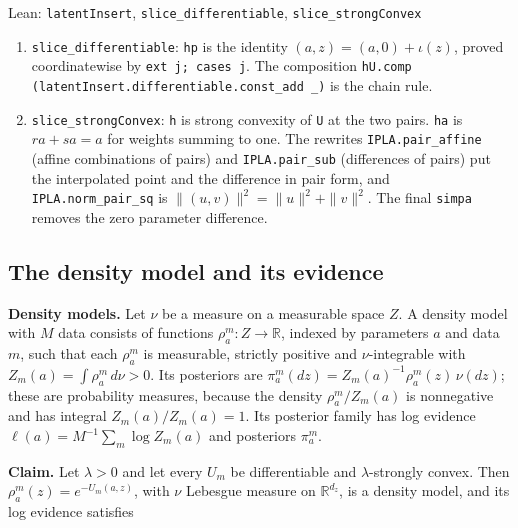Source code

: \documentclass[11pt,a4paper]{report}
\begin{document}
\begin{leanbox}{Lean: \texttt{latentInsert}, \texttt{slice\_\allowbreak{}differentiable}, \texttt{slice\_\allowbreak{}strongConvex}}
\begin{enumerate}


\item \texttt{slice\_\allowbreak{}differentiable}: \texttt{hp} is the identity \((a,z)=(a,0)+\iota(z)\), proved coordinatewise by \texttt{ext j; cases j}. The composition \texttt{h\allowbreak{}U.\allowbreak{}comp (latent\allowbreak{}Insert.\allowbreak{}differentiable.\allowbreak{}const\_\allowbreak{}add \_\allowbreak{})} is the chain rule.

\item \texttt{slice\_\allowbreak{}strong\allowbreak{}Convex}: \texttt{h} is strong convexity of \texttt{U} at the two pairs. \texttt{ha} is \(r a+s a=a\) for weights summing to one. The rewrites \texttt{IPLA.\allowbreak{}pair\_\allowbreak{}affine} (affine combinations of pairs) and \texttt{IPLA.\allowbreak{}pair\_\allowbreak{}sub} (differences of pairs) put the interpolated point and the difference in pair form, and \texttt{IPLA.\allowbreak{}norm\_\allowbreak{}pair\_\allowbreak{}sq} is \(\|(u,v)\|^2=\|u\|^2+\|v\|^2\). The final \texttt{simpa} removes the zero parameter difference.

\end{enumerate}
\end{leanbox}
\subsection{\texorpdfstring{The density model and its evidence}{The density model and its evidence}}


\textbf{Density models.} Let \(\nu\) be a measure on a measurable space \(Z\). A density model with \(M\) data consists of functions \(\rho_a^m:Z\to\mathbb R\), indexed by parameters \(a\) and data \(m\), such that each \(\rho_a^m\) is measurable, strictly positive and \(\nu\)-integrable with \(Z_m(a)=\int\rho_a^m\,d\nu>0\). Its posteriors are \(\pi_a^m(dz)=Z_m(a)^{-1}\rho_a^m(z)\,\nu(dz)\); these are probability measures, because the density \(\rho_a^m/Z_m(a)\) is nonnegative and has integral \(Z_m(a)/Z_m(a)=1\). Its posterior family has log evidence \(\ell(a)=M^{-1}\sum_m\log Z_m(a)\) and posteriors \(\pi_a^m\).




\textbf{Claim.} Let \(\lambda>0\) and let every \(U_m\) be differentiable and \(\lambda\)-strongly convex. Then \(\rho_a^m(z)=e^{-U_m(a,z)}\), with \(\nu\) Lebesgue measure on \(\mathbb R^{d_z}\), is a density model, and its log evidence satisfies
\end{document}
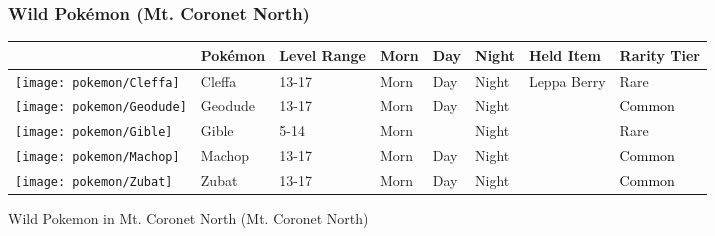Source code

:\subsubsection{Wild Pokémon (Mt. Coronet North)}%
\label{ssubsec:WildPokmon(Mt.CoronetNorth)}%
\begin{longtable}{||l l l l l l l l||}%
\hline%
\rowcolor{gray}%
&Pokémon&Level Range&Morn&Day&Night&Held Item&Rarity Tier\\%
\hline%
\endhead%
\hline%
\rowcolor{gray}%
\texttt{[image: pokemon/Cleffa]}&Cleffa&13{-}17&Morn&Day&Night&Leppa Berry&\textcolor{RedOrange}{%
Rare%
}\\%
\hline%
\rowcolor{gray}%
\texttt{[image: pokemon/Geodude]}&Geodude&13{-}17&Morn&Day&Night&&\textcolor{black}{%
Common%
}\\%
\hline%
\rowcolor{gray}%
\texttt{[image: pokemon/Gible]}&Gible&5{-}14&Morn&&Night&&\textcolor{RedOrange}{%
Rare%
}\\%
\hline%
\rowcolor{gray}%
\texttt{[image: pokemon/Machop]}&Machop&13{-}17&Morn&Day&Night&&\textcolor{black}{%
Common%
}\\%
\hline%
\rowcolor{gray}%
\texttt{[image: pokemon/Zubat]}&Zubat&13{-}17&Morn&Day&Night&&\textcolor{black}{%
Common%
}\\%
\hline%
\end{longtable}%
\caption{Wild Pokemon in Mt. Coronet North (Mt. Coronet North)}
□ □ □ □ □
_AIM OF THE EXERCISE_. Quote the data above in full and without alteration; skip the pictures.

_RESPONSE TO THE TASK_.
Source code

: \documentclass[11pt,a4paper]{report}
\begin{document}
\begin{leanbox}{Lean: \texttt{latentInsert}, \texttt{slice\_\allowbreak{}differentiable}, \texttt{slice\_\allowbreak{}strongConvex}}
\begin{enumerate}


\item \texttt{slice\_\allowbreak{}differentiable}: \texttt{hp} is the identity \((a,z)=(a,0)+\iota(z)\), proved coordinatewise by \texttt{ext j; cases j}. The composition \texttt{h\allowbreak{}U.\allowbreak{}comp (latent\allowbreak{}Insert.\allowbreak{}differentiable.\allowbreak{}const\_\allowbreak{}add \_\allowbreak{})} is the chain rule.

\item \texttt{slice\_\allowbreak{}strong\allowbreak{}Convex}: \texttt{h} is strong convexity of \texttt{U} at the two pairs. \texttt{ha} is \(r a+s a=a\) for weights summing to one. The rewrites \texttt{IPLA.\allowbreak{}pair\_\allowbreak{}affine} (affine combinations of pairs) and \texttt{IPLA.\allowbreak{}pair\_\allowbreak{}sub} (differences of pairs) put the interpolated point and the difference in pair form, and \texttt{IPLA.\allowbreak{}norm\_\allowbreak{}pair\_\allowbreak{}sq} is \(\|(u,v)\|^2=\|u\|^2+\|v\|^2\). The final \texttt{simpa} removes the zero parameter difference.

\end{enumerate}
\end{leanbox}
\subsection{\texorpdfstring{The density model and its evidence}{The density model and its evidence}}


\textbf{Density models.} Let \(\nu\) be a measure on a measurable space \(Z\). A density model with \(M\) data consists of functions \(\rho_a^m:Z\to\mathbb R\), indexed by parameters \(a\) and data \(m\), such that each \(\rho_a^m\) is measurable, strictly positive and \(\nu\)-integrable with \(Z_m(a)=\int\rho_a^m\,d\nu>0\). Its posteriors are \(\pi_a^m(dz)=Z_m(a)^{-1}\rho_a^m(z)\,\nu(dz)\); these are probability measures, because the density \(\rho_a^m/Z_m(a)\) is nonnegative and has integral \(Z_m(a)/Z_m(a)=1\). Its posterior family has log evidence \(\ell(a)=M^{-1}\sum_m\log Z_m(a)\) and posteriors \(\pi_a^m\).




\textbf{Claim.} Let \(\lambda>0\) and let every \(U_m\) be differentiable and \(\lambda\)-strongly convex. Then \(\rho_a^m(z)=e^{-U_m(a,z)}\), with \(\nu\) Lebesgue measure on \(\mathbb R^{d_z}\), is a density model, and its log evidence satisfies
\end{document}
Source code

:\subsubsection{Wild Pokémon (Mt. Coronet North)}%
\label{ssubsec:WildPokmon(Mt.CoronetNorth)}%
\begin{longtable}{||l l l l l l l l||}%
\hline%
\rowcolor{gray}%
&Pokémon&Level Range&Morn&Day&Night&Held Item&Rarity Tier\\%
\hline%
\endhead%
\hline%
\rowcolor{gray}%
\texttt{[image: pokemon/Cleffa]}&Cleffa&13{-}17&Morn&Day&Night&Leppa Berry&\textcolor{RedOrange}{%
Rare%
}\\%
\hline%
\rowcolor{gray}%
\texttt{[image: pokemon/Geodude]}&Geodude&13{-}17&Morn&Day&Night&&\textcolor{black}{%
Common%
}\\%
\hline%
\rowcolor{gray}%
\texttt{[image: pokemon/Gible]}&Gible&5{-}14&Morn&&Night&&\textcolor{RedOrange}{%
Rare%
}\\%
\hline%
\rowcolor{gray}%
\texttt{[image: pokemon/Machop]}&Machop&13{-}17&Morn&Day&Night&&\textcolor{black}{%
Common%
}\\%
\hline%
\rowcolor{gray}%
\texttt{[image: pokemon/Zubat]}&Zubat&13{-}17&Morn&Day&Night&&\textcolor{black}{%
Common%
}\\%
\hline%
\end{longtable}%
\caption{Wild Pokemon in Mt. Coronet North (Mt. Coronet North)}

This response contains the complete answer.